------ THE DATA
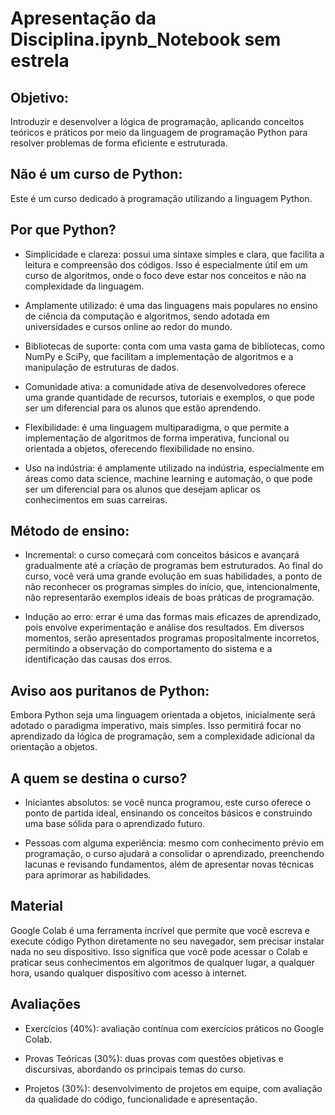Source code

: # Apresentação da Disciplina.ipynb_Notebook sem estrela

## Objetivo:
Introduzir e desenvolver a lógica de programação, aplicando conceitos teóricos e práticos por meio da linguagem de programação Python para resolver problemas de forma eficiente e estruturada.

## Não é um curso de Python:
Este é um curso dedicado à programação utilizando a linguagem Python.

## Por que Python?
- Simplicidade e clareza: possui uma sintaxe simples e clara, que facilita a leitura e compreensão dos códigos. Isso é especialmente útil em um curso de algoritmos, onde o foco deve estar nos conceitos e não na complexidade da linguagem.

- Amplamente utilizado: é uma das linguagens mais populares no ensino de ciência da computação e algoritmos, sendo adotada em universidades e cursos online ao redor do mundo.

- Bibliotecas de suporte: conta com uma vasta gama de bibliotecas, como NumPy e SciPy, que facilitam a implementação de algoritmos e a manipulação de estruturas de dados.

- Comunidade ativa: a comunidade ativa de desenvolvedores oferece uma grande quantidade de recursos, tutoriais e exemplos, o que pode ser um diferencial para os alunos que estão aprendendo.

- Flexibilidade: é uma linguagem multiparadigma, o que permite a implementação de algoritmos de forma imperativa, funcional ou orientada a objetos, oferecendo flexibilidade no ensino.

- Uso na indústria: é amplamente utilizado na indústria, especialmente em áreas como data science, machine learning e automação, o que pode ser um diferencial para os alunos que desejam aplicar os conhecimentos em suas carreiras.

## Método de ensino:

- Incremental: o curso começará com conceitos básicos e avançará gradualmente até a criação de programas bem estruturados. Ao final do curso, você verá uma grande evolução em suas habilidades, a ponto de não reconhecer os programas simples do início, que, intencionalmente, não representarão exemplos ideais de boas práticas de programação.

- Indução ao erro: errar é uma das formas mais eficazes de aprendizado, pois envolve experimentação e análise dos resultados. Em diversos momentos, serão apresentados programas propositalmente incorretos, permitindo a observação do comportamento do sistema e a identificação das causas dos erros.

## Aviso aos puritanos de Python:
Embora Python seja uma linguagem orientada a objetos, inicialmente será adotado o paradigma imperativo, mais simples. Isso permitirá focar no aprendizado da lógica de programação, sem a complexidade adicional da orientação a objetos.

## A quem se destina o curso?

- Iniciantes absolutos: se você nunca programou, este curso oferece o ponto de partida ideal, ensinando os conceitos básicos e construindo uma base sólida para o aprendizado futuro.

- Pessoas com alguma experiência: mesmo com conhecimento prévio em programação, o curso ajudará a consolidar o aprendizado, preenchendo lacunas e revisando fundamentos, além de apresentar novas técnicas para aprimorar as habilidades.

## Material
Google Colab é uma ferramenta incrível que permite que você escreva e execute código Python diretamente no seu navegador, sem precisar instalar nada no seu dispositivo. Isso significa que você pode acessar o Colab e praticar seus conhecimentos em algoritmos de qualquer lugar, a qualquer hora, usando qualquer dispositivo com acesso à internet.

## Avaliações
- Exercícios (40%): avaliação contínua com exercícios práticos no Google Colab.

- Provas Teóricas (30%): duas provas com questões objetivas e discursivas, abordando os principais temas do curso.

- Projetos (30%): desenvolvimento de projetos em equipe, com avaliação da qualidade do código, funcionalidade e apresentação.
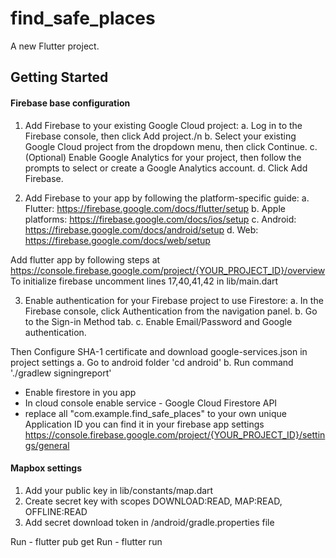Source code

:# find_safe_places

A new Flutter project.

## Getting Started

#### Firebase base configuration
1. Add Firebase to your existing Google Cloud project:
    a. Log in to the Firebase console, then click Add project./n
    b. Select your existing Google Cloud project from the dropdown menu, then click Continue.
    c. (Optional) Enable Google Analytics for your project, then follow the prompts to select or create a Google Analytics account.
    d. Click Add Firebase.

2. Add Firebase to your app by following the platform-specific guide:
   a. Flutter: https://firebase.google.com/docs/flutter/setup
   b. Apple platforms: https://firebase.google.com/docs/ios/setup
   c. Android: https://firebase.google.com/docs/android/setup
   d. Web: https://firebase.google.com/docs/web/setup

Add flutter app by following steps at https://console.firebase.google.com/project/{YOUR_PROJECT_ID}/overview 
To initialize firebase uncomment lines 17,40,41,42 in lib/main.dart

3. Enable authentication for your Firebase project to use Firestore:
    a. In the Firebase console, click Authentication from the navigation panel.
    b. Go to the Sign-in Method tab.
    c. Enable Email/Password and Google authentication.

Then Configure SHA-1 certificate and download google-services.json in project settings
    a. Go to android folder 'cd android'
    b. Run command './gradlew signingreport'

- Enable firestore in you app
- In cloud console enable service - Google Cloud Firestore API
- replace all "com.example.find_safe_places" to your own unique Application ID you can find it in your firebase app settings https://console.firebase.google.com/project/{YOUR_PROJECT_ID}/settings/general 

#### Mapbox settings
1. Add your public key in lib/constants/map.dart
2. Create secret key with scopes DOWNLOAD:READ, MAP:READ, OFFLINE:READ
3. Add secret download token in /android/gradle.properties file

Run - flutter pub get
Run - flutter run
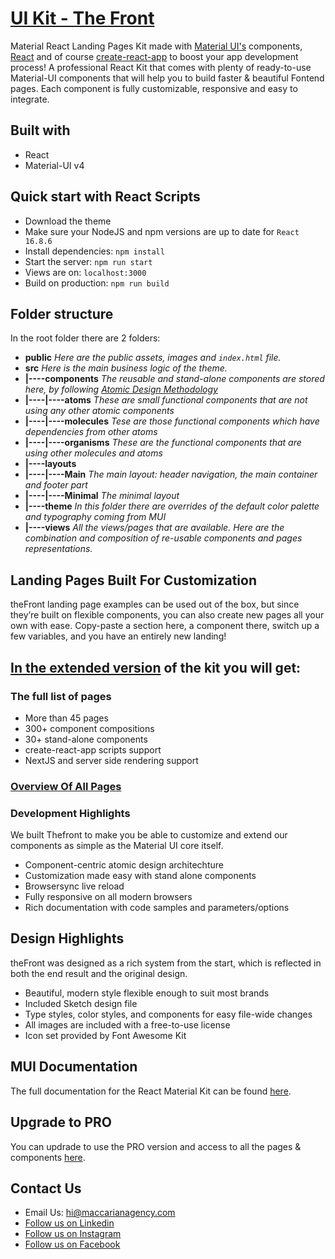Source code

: # [UI Kit - The Front](https://thefront-preview.maccarianagency.com/home)

Material React Landing Pages Kit made with [Material UI's](https://material-ui.com/?ref=maccarian-agency) components, [React](https://reactjs.org/?ref=maccarian-agency) and of course [create-react-app](https://facebook.github.io/create-react-app/?ref=maccarian-agency) to boost your app development process!
A professional React Kit that comes with plenty of ready-to-use Material-UI components that will help you to build faster & beautiful Fontend pages. Each component is fully customizable, responsive and easy to integrate.

## Built with

- React
- Material-UI v4

## Quick start with React Scripts

- Download the theme
- Make sure your NodeJS and npm versions are up to date for `React 16.8.6`
- Install dependencies: `npm install`
- Start the server: `npm run start`
- Views are on: `localhost:3000`
- Build on production: `npm run build`

## Folder structure

In the root folder there are 2 folders:

- **public** *Here are the public assets, images and `index.html` file.*
- **src** *Here is the main business logic of the theme.*
- **|----components** *The reusable and stand-alone components are stored here, by following [Atomic Design Methodology](https://bradfrost.com/blog/post/atomic-web-design/)*
- **|----|----atoms** *These are small functional components that are not using any other atomic components*
- **|----|----molecules** *Tese are those functional components which have dependencies from other atoms*
- **|----|----organisms** *These are the functional components that are using other molecules and atoms*
- **|----layouts**
- **|----|----Main** *The main layout: header navigation, the main container and footer part*
- **|----|----Minimal** *The minimal layout*
- **|----theme** *In this folder there are overrides of the default color palette and typography coming from MUI*
- **|----views** *All the views/pages that are available. Here are the combination and composition of re-usable components and pages representations.*

## Landing Pages Built For Customization

theFront landing page examples can be used out of the box, but since they’re built on flexible components, you can also create new pages all your own with ease. Copy-paste a section here, a component there, switch up a few variables, and you have an entirely new landing!

## [In the extended version](https://material-ui.com/store/items/the-front-landing-page/) of the kit you will get:

### The full list of pages

- More than 45 pages
- 300+ component compositions
- 30+ stand-alone components
- create-react-app scripts support
- NextJS and server side rendering support

### [Overview Of All Pages](https://thefront.maccarianagency.com)

### Development Highlights

We built Thefront to make you be able to customize and extend our components as simple as the Material UI core itself.

- Component-centric atomic design architechture
- Customization made easy with stand alone components
- Browsersync live reload
- Fully responsive on all modern browsers
- Rich documentation with code samples and parameters/options

## Design Highlights

theFront was designed as a rich system from the start, which is reflected in both the end result and the original design.

- Beautiful, modern style flexible enough to suit most brands
- Included Sketch design file
- Type styles, color styles, and components for easy file-wide changes
- All images are included with a free-to-use license
- Icon set provided by Font Awesome Kit

## MUI Documentation

The full documentation for the React Material Kit can be found [here](https://material-ui.com?ref=maccarian-agency).

## Upgrade to PRO

You can updrade to use the PRO version and access to all the pages & components [here](https://material-ui.com/store/items/the-front-landing-page/).

## Contact Us

- Email Us: hi@maccarianagency.com
- [Follow us on Linkedin](https://www.linkedin.com/company/maccarian)
- [Follow us on Instagram](https://www.instagram.com/maccarian/)
- [Follow us on Facebook](https://facebook.com/maccarian.agency/)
------------
ABOUT THIS EXERCISE | Start with the line above that contains "### Development Highlights" and stop after the line that contains "- Browsersync live reload". Output those lines exactly, and only those.

REPLY |
### Development Highlights

We built Thefront to make you be able to customize and extend our components as simple as the Material UI core itself.

- Component-centric atomic design architechture
- Customization made easy with stand alone components
- Browsersync live reload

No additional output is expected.